- Mengelola sektor kelautan dan perikanan bukan pekerjaan yang mudah untuk dilakukan oleh Pemerintah Indonesia. Tugas tersebut menjadi pekerjaan berat, karena ada banyak aspek yang harus diperhatikan dengan seksama
- Salah satu tantangan itu, adalah pemberantasan aktivitas penangkapan ikan secara ilegal, tak terdata, dan melanggar regulasi (IUUF) di seluruh wilayah perairan laut Indonesia. Aktivitas ilegal itu hingga saat ini masih terus terjadi di beberapa titik perairan strategis
- Untuk mencegah IUUF terus terjadi, kebijakan penangkapan ikan secara terukur akan mulai diterapkan pada 2022 mendatang di 11 Wilayah Pengelolaan Perikanan Negara Republik Indonesia (WPPNRI). Tahap awal, penerapan dilaksanakan di WPPNRI 715, 717, dan 718
- Model baru tersebut, juga diharapkan bisa menjaga kelestarian sumber daya perikanan dan ekosistem laut secara bersamaan. Juga, bisa tetap memanfaatkan seluruh sumber daya yang ada untuk kepentingan ekonomi nasional
Kebijakan penangkapan terukur rencananya akan mulai diterapkan pada awal 2022 mendatang atau berselang dua bulan dari sekarang. Rencana tersebut akan diterapkan di 11 Wilayah Pengelolaan Perikanan Negara Republik Indonesia (WPPNRI).
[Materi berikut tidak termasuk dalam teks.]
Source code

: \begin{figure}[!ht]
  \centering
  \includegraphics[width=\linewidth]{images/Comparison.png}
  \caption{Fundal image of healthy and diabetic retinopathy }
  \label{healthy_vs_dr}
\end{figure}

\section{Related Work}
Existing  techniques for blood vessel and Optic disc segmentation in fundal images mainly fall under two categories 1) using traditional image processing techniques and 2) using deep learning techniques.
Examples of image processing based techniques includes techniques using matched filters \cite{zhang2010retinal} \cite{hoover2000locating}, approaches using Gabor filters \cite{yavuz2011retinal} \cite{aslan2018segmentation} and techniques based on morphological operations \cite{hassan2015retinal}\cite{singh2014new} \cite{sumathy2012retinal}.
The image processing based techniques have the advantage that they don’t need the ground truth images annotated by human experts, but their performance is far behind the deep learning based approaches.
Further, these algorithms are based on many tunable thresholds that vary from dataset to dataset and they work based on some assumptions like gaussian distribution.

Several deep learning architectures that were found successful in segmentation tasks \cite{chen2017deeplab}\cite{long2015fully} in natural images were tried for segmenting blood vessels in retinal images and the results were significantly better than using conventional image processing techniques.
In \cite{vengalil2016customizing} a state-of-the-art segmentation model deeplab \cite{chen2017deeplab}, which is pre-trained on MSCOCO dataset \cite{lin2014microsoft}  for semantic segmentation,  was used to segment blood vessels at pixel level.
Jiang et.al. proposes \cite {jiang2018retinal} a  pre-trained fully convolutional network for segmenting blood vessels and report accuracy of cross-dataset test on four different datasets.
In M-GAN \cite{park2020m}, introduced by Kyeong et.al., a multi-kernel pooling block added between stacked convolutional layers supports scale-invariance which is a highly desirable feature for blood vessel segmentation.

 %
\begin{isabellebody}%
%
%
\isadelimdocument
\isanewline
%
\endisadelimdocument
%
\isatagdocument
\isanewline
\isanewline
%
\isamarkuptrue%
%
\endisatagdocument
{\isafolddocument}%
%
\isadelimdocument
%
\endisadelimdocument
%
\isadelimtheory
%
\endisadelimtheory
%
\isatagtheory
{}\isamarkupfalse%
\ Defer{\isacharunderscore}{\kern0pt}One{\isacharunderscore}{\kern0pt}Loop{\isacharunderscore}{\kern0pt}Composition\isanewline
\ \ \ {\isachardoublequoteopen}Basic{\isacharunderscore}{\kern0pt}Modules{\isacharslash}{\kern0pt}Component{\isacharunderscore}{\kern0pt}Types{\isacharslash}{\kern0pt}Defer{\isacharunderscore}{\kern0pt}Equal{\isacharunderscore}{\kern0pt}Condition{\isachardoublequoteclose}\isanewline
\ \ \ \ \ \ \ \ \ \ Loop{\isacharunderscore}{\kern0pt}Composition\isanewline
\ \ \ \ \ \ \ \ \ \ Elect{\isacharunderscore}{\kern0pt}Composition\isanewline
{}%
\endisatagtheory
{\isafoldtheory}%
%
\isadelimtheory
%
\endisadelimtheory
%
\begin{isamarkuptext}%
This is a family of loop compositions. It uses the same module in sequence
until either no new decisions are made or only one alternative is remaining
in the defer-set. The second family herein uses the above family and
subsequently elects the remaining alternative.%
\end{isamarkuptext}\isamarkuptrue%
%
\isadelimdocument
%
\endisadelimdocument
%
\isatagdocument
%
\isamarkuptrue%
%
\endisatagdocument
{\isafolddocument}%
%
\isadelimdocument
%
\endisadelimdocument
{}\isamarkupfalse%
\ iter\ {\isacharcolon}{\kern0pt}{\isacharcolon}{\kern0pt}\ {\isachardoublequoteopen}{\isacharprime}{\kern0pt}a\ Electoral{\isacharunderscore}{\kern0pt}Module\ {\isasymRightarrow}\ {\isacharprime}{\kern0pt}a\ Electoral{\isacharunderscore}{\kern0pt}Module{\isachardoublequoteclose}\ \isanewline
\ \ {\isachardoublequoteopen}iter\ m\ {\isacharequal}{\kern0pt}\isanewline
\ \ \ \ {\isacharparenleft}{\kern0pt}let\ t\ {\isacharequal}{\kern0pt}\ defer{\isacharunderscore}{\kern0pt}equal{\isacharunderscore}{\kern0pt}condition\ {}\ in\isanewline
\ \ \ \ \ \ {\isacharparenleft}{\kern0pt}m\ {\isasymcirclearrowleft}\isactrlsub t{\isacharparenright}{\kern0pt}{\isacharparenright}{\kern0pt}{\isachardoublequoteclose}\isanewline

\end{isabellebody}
Selain menyiapkan seluruh infrastruktur yang diperlukan, Kementerian Kelautan dan Perikanan (KKP) juga terus mematangkan semua tahapan persiapan yang lain, agar penerapan tidak menemui jalan buntu ataupun menemui kendala.
Berdasarkan rencana, kebijakan tersebut akan diimplementasikan pertama kali di wilayah Timur Indonesia meliputi WPPNRI 718 (meliputi perairan Laut Aru, Laut Arafuru, dan Laut Timor bagian Timur), 717 (perairan Teluk Cendrawasih dan Samudera Pasifik), dan 715 (perairan Teluk Tomini, Laut Maluku, Laut Halmahera, Laut Seram, dan Teluk Berau).
Menteri Kelautan dan Perikanan Sakti Wahyu Trenggono menyebutkan, salah satu upaya yang harus bisa dipersiapkan dari sekarang adalah bagaimana kebijakan penangkapan terukur bisa berjalan dalam pengawasan yang baik.
Dia meyakini, pengawasan menjadi salah satu kunci penting dalam implementasi kebijakan tersebut. Dalam melaksanakan pengawasan, ada sarana dan prasarana yang harus tersedia, misalnya adalah kapal pengawas, pesawat pengawas, dan teknologi informasi.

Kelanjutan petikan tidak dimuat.